- Exercise: Scan the data below for the string "True". Copy every line where it appears.

Stored records

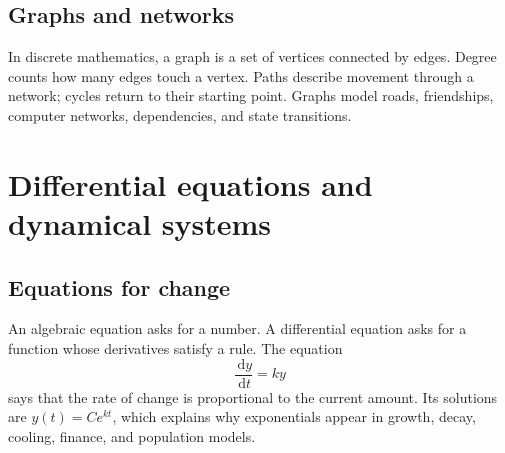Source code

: \documentclass[11pt,oneside,openany]{book}
\newcommand{\dd}{\,\mathrm{d}}
\begin{document}
\begin{center}
\end{center}

\section{Graphs and networks}

In discrete mathematics, a graph is a set of vertices connected by edges. Degree counts how many edges touch a vertex. Paths describe movement through a network; cycles return to their starting point. Graphs model roads, friendships, computer networks, dependencies, and state transitions.

\begin{center}
\end{center}

\chapter{Differential equations and dynamical systems}

\section{Equations for change}

An algebraic equation asks for a number. A differential equation asks for a function whose derivatives satisfy a rule. The equation
\[
  \frac{\dd y}{\dd t}=ky
\]
says that the rate of change is proportional to the current amount. Its solutions are $y(t)=Ce^{kt}$, which explains why exponentials appear in growth, decay, cooling, finance, and population models.
\end{document}
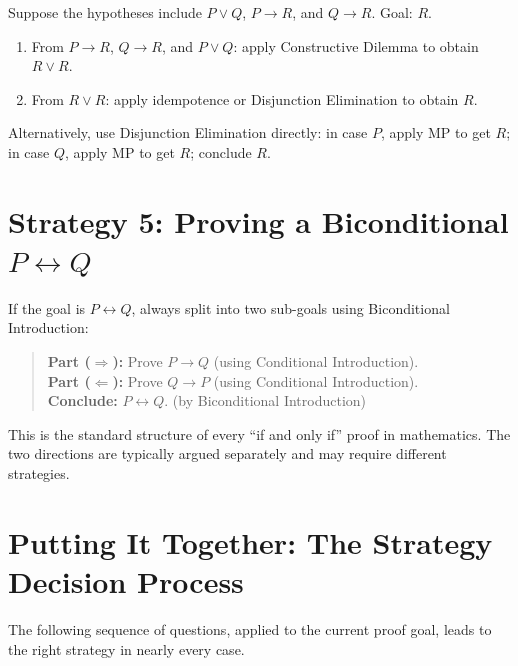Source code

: \begin{example}
Suppose the hypotheses include $P \vee Q$, $P \to R$, and $Q \to R$.
Goal: $R$.

\begin{enumerate}
\item From $P \to R$, $Q \to R$, and $P \vee Q$: apply Constructive Dilemma
  to obtain $R \vee R$.
\item From $R \vee R$: apply idempotence or Disjunction Elimination to obtain $R$.
\end{enumerate}

Alternatively, use Disjunction Elimination directly: in case $P$, apply MP to
get $R$; in case $Q$, apply MP to get $R$; conclude $R$.
\end{example}


\section*{Strategy 5: Proving a Biconditional $P \leftrightarrow Q$}

If the goal is $P \leftrightarrow Q$, always split into two sub-goals using
Biconditional Introduction:

\begin{quote}
\textbf{Part ($\Rightarrow$):} Prove $P \to Q$ (using Conditional Introduction).\\
\textbf{Part ($\Leftarrow$):} Prove $Q \to P$ (using Conditional Introduction).\\
\textbf{Conclude:} $P \leftrightarrow Q$. \quad (by Biconditional Introduction)
\end{quote}

This is the standard structure of every ``if and only if'' proof in mathematics.
The two directions are typically argued separately and may require different
strategies.


\section*{Putting It Together: The Strategy Decision Process}

The following sequence of questions, applied to the current proof goal, leads
to the right strategy in nearly every case.

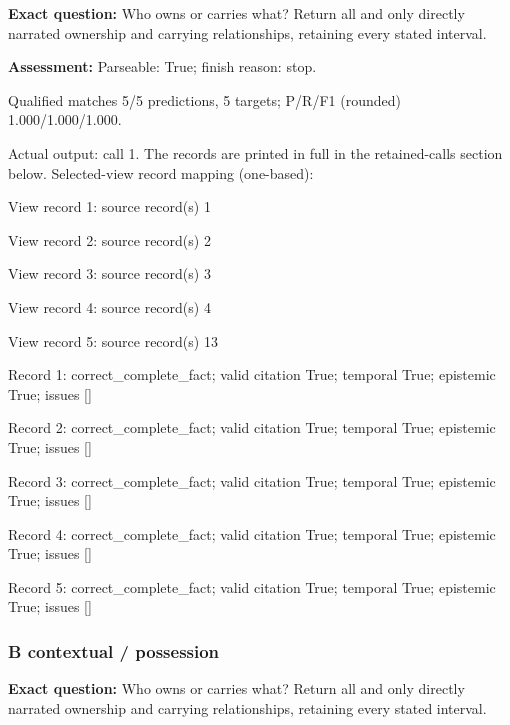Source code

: \noindent\textbf{Exact question:} Who owns or carries what? Return all and only directly narrated ownership and carrying relationships, retaining every stated interval.\par

\noindent\textbf{Assessment:} Parseable: True; finish reason: stop.

Qualified matches 5/5 predictions, 5 targets; P/R/F1 (rounded) 1.000/1.000/1.000.\par

Actual output: call 1. The records are printed in full in the retained-calls section below. Selected-view record mapping (one-based):

View record 1: source record(s) 1\par

View record 2: source record(s) 2\par

View record 3: source record(s) 3\par

View record 4: source record(s) 4\par

View record 5: source record(s) 13\par

Record 1: correct\_complete\_fact; valid citation True; temporal True; epistemic True; issues []\par

Record 2: correct\_complete\_fact; valid citation True; temporal True; epistemic True; issues []\par

Record 3: correct\_complete\_fact; valid citation True; temporal True; epistemic True; issues []\par

Record 4: correct\_complete\_fact; valid citation True; temporal True; epistemic True; issues []\par

Record 5: correct\_complete\_fact; valid citation True; temporal True; epistemic True; issues []\par

\subsubsection*{B contextual / possession}

\noindent\textbf{Exact question:} Who owns or carries what? Return all and only directly narrated ownership and carrying relationships, retaining every stated interval.\par

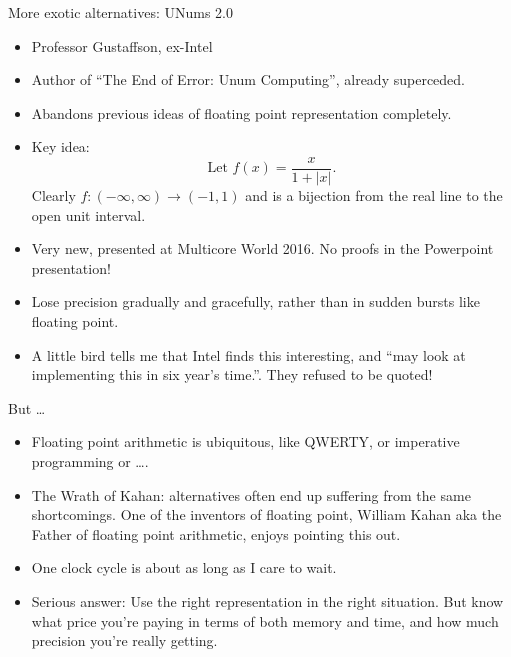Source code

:\documentclass{beamer}
\begin{document}
\begin{frame}{More exotic alternatives: UNums 2.0}
\begin{itemize}
\item Professor Gustaffson, ex-Intel\\
\item Author of ``The End of Error: Unum Computing'', already superceded.\\
\item Abandons previous ideas of floating point representation completely.
\item Key idea:
\begin{equation*}
\text{Let }f(x) = \frac{x}{1 + |x|}.
\end{equation*}
Clearly $f: (-\infty, \infty) \to (-1, 1)$ and is a bijection from the real line to the open unit interval.\\
\item Very new, presented at Multicore World 2016. No proofs in the Powerpoint presentation!\\
\item Lose precision gradually and gracefully, rather than in sudden bursts like floating point.\\
\item A little bird tells me that Intel finds this interesting, and ``may look at implementing this in
six year's time.''. They refused to be quoted!
\end{itemize}
\end{frame}

\begin{frame}{But \ldots}
\begin{itemize}
\item Floating point arithmetic is ubiquitous, like QWERTY, or imperative programming
or \ldots.
\item The Wrath of Kahan: alternatives often end up suffering from the same shortcomings. One of the inventors of
floating point, William Kahan aka the Father of floating point arithmetic, enjoys pointing this out.
\item One clock cycle is about as long as I care to wait.
\item Serious answer: Use the right representation in the right situation. But know what price you're paying 				in terms of both memory and time, and how much precision you're really getting.
\end{itemize}
\end{frame}
\end{document}
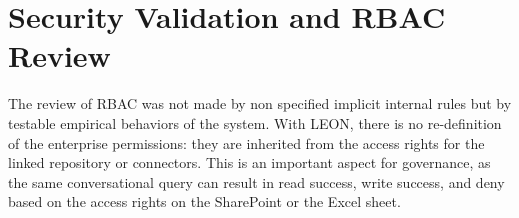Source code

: \section{\textcolor[HTML]{0066CC}{Security Validation and RBAC Review}}

The review of RBAC was not made by non specified implicit internal rules but by testable empirical behaviors of the system. With LEON, there is no re-definition of the enterprise permissions: they are inherited from the access rights for the linked repository or connectors. This is an important aspect for governance, as the same conversational query can result in read success, write success, and deny based on the access rights on the SharePoint or the Excel sheet.\\

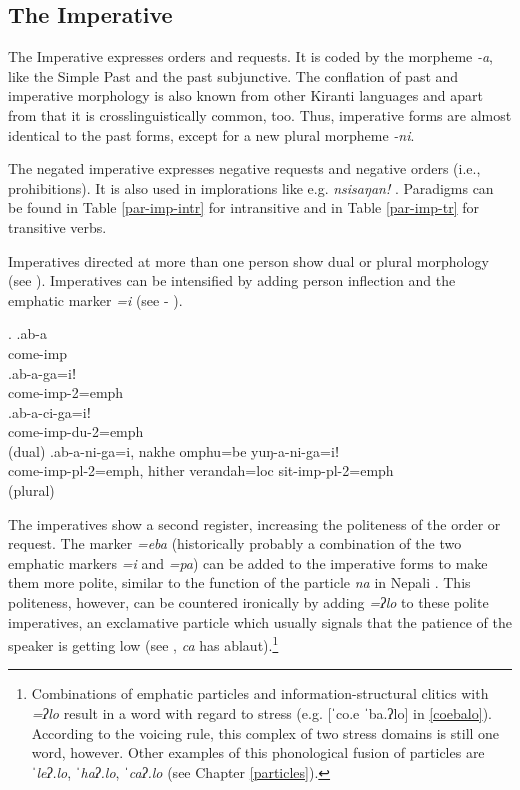 \subsection{The Imperative}

The Imperative expresses orders and requests. It is coded by the morpheme \emph{-a}, like the Simple Past and the past subjunctive. The conflation of past and imperative morphology is also known from other Kiranti languages \citep{Bickel2003Belhare, Ebert2003Camling} and apart from that it is crosslinguistically common, too. Thus, imperative forms are almost identical to the past forms, except for a new plural morpheme \emph{-ni}. 

The negated imperative expresses negative requests and negative orders (i.e., prohibitions). It is also used in implorations like e.g. \emph{nsisaŋan!} . Paradigms can be found in Table \ref{par-imp-intr} for intransitive and in Table \ref{par-imp-tr} for transitive verbs.
 
Imperatives directed at more than one person show dual or plural morphology (see \Next).  Imperatives can be intensified by adding person inflection and the emphatic marker \emph{=i} (see \Next[b] - \Next[d]). 
 
 \ex. \ag.ab-a\\
 come{\sc -imp}\\
 \bg.ab-a-ga=iǃ\\
come{\sc -imp-2=emph}\\
 \bg.ab-a-ci-ga=iǃ\\
come{\sc -imp-du-2=emph}\\
  (dual)
 \bg.ab-a-ni-ga=i, nakhe omphu=be yuŋ-a-ni-ga=iǃ\\
come{\sc -imp-pl-2=emph}, hither verandah{\sc =loc} sit{\sc -imp-pl-2=emph}\\
  (plural)
 
The imperatives show a second register, increasing the  politeness of the order or request. The marker \emph{=eba} (historically probably a combination of the two  emphatic markers  \emph{=i} and \emph{=pa}) can be added to the imperative forms to make them more polite, similar to the function of the  particle \emph{na} in Nepali  \Next. This politeness, however, can be countered ironically by adding \emph{=ʔlo} to these polite imperatives, an exclamative particle which usually signals that  the patience of the speaker is getting low (see \Next[c], \emph{ca} has ablaut).\footnote{Combinations of emphatic particles and information-structural clitics with \emph{=ʔlo} result in a word with regard to stress (e.g. [ˈco.e ˈba.ʔlo] in \ref{coebalo}). According to the voicing rule,  this complex of two stress domains is still one word, however. Other examples of this phonological fusion of particles are \emph{ˈleʔ.lo}, \emph{ˈhaʔ.lo}, \emph{ˈcaʔ.lo} (see Chapter \ref{particles}).}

- Answer area:
\noindent\textbf{Assessment:} Parseable: True; finish reason: stop.
Record 1: correct\_complete\_fact; valid citation True; temporal True; epistemic True; issues []\par
Record 2: correct\_complete\_fact; valid citation True; temporal True; epistemic True; issues []\par
Record 3: correct\_complete\_fact; valid citation True; temporal True; epistemic True; issues []\par
Record 4: correct\_complete\_fact; valid citation True; temporal True; epistemic True; issues []\par
Record 5: correct\_complete\_fact; valid citation True; temporal True; epistemic True; issues []\par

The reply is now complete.